---------- Input records ----------
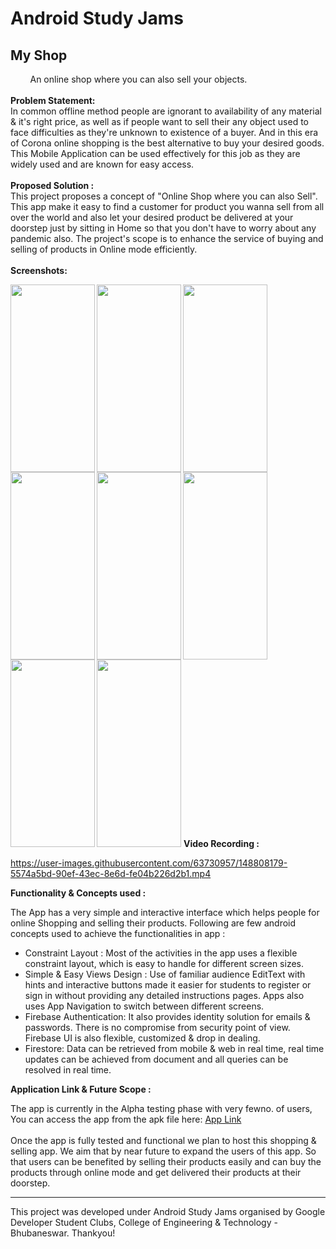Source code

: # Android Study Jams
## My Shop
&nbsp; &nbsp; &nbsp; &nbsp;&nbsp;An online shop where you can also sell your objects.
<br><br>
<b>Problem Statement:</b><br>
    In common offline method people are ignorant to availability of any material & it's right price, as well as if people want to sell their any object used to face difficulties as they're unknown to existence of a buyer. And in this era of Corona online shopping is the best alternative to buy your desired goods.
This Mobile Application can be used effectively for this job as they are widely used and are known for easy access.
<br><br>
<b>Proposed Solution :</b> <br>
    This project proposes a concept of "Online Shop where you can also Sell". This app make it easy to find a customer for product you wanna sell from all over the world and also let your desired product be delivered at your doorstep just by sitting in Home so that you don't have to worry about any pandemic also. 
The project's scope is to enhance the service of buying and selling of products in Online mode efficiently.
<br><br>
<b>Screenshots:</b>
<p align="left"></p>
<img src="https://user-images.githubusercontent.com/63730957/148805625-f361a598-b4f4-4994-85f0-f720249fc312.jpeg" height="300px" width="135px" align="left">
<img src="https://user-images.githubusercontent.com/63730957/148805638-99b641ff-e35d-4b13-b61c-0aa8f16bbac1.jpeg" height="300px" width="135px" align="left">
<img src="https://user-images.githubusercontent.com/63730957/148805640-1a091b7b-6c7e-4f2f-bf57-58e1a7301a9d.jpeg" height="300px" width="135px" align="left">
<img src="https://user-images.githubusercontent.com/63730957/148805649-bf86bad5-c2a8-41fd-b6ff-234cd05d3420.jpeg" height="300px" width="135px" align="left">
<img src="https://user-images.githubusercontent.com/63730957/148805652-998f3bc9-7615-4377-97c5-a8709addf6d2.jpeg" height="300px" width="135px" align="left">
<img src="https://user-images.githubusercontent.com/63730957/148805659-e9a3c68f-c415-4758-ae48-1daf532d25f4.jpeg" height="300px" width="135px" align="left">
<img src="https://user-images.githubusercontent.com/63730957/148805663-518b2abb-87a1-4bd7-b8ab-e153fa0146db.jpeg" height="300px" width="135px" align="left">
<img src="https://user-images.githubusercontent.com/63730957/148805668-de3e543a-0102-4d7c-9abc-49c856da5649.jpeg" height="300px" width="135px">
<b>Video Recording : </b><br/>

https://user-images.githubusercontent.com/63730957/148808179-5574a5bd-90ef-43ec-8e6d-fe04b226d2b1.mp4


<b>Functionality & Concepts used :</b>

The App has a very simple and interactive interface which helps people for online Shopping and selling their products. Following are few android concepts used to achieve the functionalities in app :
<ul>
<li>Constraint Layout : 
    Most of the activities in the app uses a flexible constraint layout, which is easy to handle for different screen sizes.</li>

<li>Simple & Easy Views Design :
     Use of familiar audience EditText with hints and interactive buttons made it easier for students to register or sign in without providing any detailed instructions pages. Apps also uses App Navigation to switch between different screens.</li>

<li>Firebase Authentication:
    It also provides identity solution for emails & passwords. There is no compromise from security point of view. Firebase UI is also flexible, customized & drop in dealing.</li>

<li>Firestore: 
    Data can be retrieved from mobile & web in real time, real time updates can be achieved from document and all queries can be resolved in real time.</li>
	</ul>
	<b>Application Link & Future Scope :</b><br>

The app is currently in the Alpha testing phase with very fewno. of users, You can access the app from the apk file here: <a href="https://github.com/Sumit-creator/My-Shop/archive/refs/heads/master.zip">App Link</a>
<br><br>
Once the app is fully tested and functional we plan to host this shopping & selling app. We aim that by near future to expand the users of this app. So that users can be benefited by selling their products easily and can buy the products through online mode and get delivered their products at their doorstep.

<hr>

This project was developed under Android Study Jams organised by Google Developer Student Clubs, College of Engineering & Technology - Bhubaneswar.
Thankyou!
----------
---------- Input records ----------
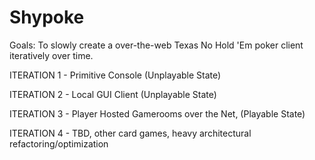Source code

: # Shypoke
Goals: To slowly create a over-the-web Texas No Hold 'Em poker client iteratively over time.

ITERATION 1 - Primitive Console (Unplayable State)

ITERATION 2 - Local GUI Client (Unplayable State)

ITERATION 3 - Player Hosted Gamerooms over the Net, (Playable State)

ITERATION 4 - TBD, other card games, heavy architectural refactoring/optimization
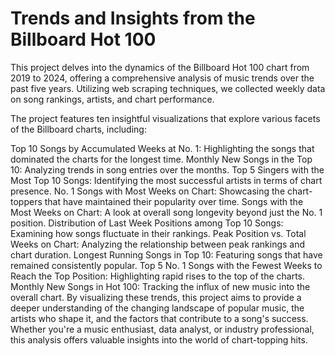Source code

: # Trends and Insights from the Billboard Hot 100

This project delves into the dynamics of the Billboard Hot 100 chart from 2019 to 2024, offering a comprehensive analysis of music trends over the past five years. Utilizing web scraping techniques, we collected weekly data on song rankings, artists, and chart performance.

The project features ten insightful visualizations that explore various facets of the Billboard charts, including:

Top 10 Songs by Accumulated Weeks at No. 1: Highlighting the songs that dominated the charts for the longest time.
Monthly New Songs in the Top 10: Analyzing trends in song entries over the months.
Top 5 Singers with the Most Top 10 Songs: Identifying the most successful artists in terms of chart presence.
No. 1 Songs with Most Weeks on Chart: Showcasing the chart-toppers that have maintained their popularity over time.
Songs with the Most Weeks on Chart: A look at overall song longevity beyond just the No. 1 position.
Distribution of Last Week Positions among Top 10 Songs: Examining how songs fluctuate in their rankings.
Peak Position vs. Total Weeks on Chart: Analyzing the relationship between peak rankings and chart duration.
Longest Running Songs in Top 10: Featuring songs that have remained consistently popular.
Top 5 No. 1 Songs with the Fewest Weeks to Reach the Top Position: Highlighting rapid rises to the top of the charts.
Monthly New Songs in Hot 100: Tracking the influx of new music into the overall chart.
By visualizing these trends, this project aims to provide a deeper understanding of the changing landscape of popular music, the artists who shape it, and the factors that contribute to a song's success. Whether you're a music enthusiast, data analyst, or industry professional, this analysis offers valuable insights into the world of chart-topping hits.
----------
---------- Input records ----------
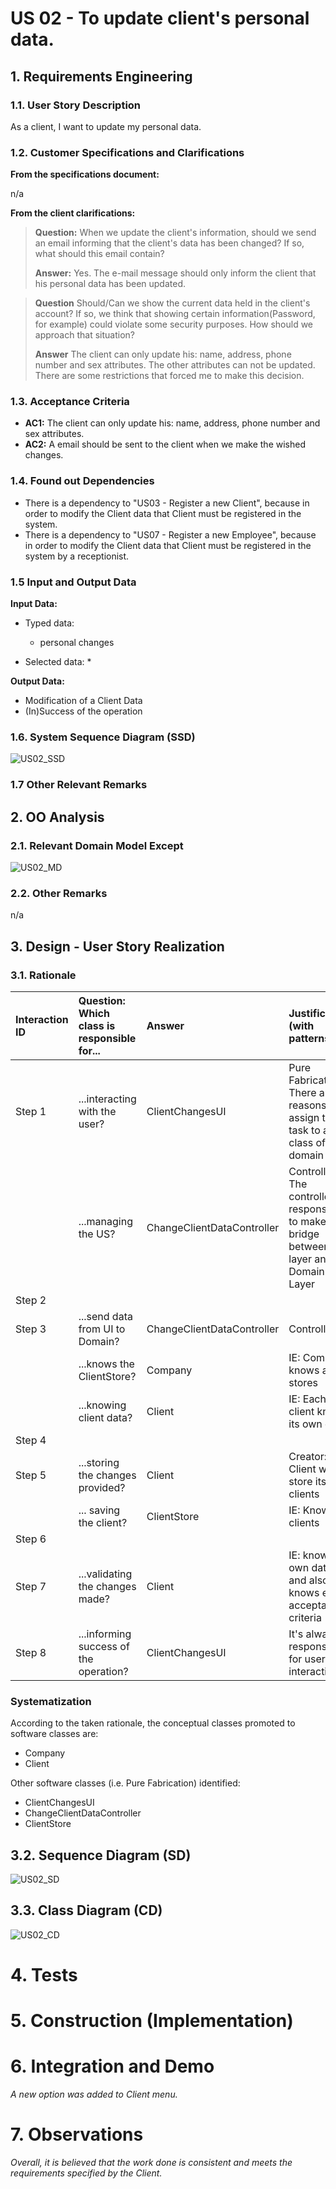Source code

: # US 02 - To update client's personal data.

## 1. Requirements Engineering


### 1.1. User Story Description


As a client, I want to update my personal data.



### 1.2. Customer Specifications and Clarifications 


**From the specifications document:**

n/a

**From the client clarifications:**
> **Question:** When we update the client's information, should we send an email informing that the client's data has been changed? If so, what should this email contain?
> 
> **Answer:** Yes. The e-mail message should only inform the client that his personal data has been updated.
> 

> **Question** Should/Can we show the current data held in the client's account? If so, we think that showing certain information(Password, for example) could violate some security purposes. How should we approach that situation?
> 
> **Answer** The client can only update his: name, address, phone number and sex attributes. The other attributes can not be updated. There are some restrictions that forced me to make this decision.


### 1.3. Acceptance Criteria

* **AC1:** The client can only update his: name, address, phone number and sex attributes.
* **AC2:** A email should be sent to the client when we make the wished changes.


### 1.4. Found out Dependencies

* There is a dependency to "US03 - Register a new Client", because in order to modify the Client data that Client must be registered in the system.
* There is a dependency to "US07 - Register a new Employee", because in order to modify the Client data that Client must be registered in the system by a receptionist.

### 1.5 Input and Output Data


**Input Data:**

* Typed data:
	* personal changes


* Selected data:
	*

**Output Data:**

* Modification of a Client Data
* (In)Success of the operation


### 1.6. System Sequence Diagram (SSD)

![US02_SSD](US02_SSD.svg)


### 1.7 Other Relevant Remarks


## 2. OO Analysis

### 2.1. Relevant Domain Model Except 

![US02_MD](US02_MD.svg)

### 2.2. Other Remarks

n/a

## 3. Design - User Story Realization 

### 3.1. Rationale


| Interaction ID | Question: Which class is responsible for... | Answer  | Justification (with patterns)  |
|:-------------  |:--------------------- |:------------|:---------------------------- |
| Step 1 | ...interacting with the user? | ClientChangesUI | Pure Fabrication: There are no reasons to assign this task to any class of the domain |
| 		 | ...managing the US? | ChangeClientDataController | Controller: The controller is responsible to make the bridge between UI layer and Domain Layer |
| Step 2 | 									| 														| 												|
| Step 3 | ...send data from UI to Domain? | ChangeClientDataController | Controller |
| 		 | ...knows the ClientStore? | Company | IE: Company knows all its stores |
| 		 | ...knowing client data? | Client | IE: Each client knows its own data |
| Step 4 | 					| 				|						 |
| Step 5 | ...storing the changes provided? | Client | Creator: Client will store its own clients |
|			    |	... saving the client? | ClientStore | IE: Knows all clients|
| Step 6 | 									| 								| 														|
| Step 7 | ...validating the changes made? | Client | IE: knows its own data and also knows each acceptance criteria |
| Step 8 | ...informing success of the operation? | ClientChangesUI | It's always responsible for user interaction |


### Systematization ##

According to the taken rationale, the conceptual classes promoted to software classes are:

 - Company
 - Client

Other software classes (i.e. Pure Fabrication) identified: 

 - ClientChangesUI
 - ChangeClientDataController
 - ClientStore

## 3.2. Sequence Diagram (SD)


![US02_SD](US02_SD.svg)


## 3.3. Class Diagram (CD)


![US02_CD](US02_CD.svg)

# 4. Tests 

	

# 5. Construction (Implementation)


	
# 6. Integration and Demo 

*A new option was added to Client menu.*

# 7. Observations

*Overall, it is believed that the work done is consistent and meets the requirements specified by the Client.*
----------
● **Brief**
Provide the count of lines holding the word "delivered" in these entries, and no other words.

● **Task result**
2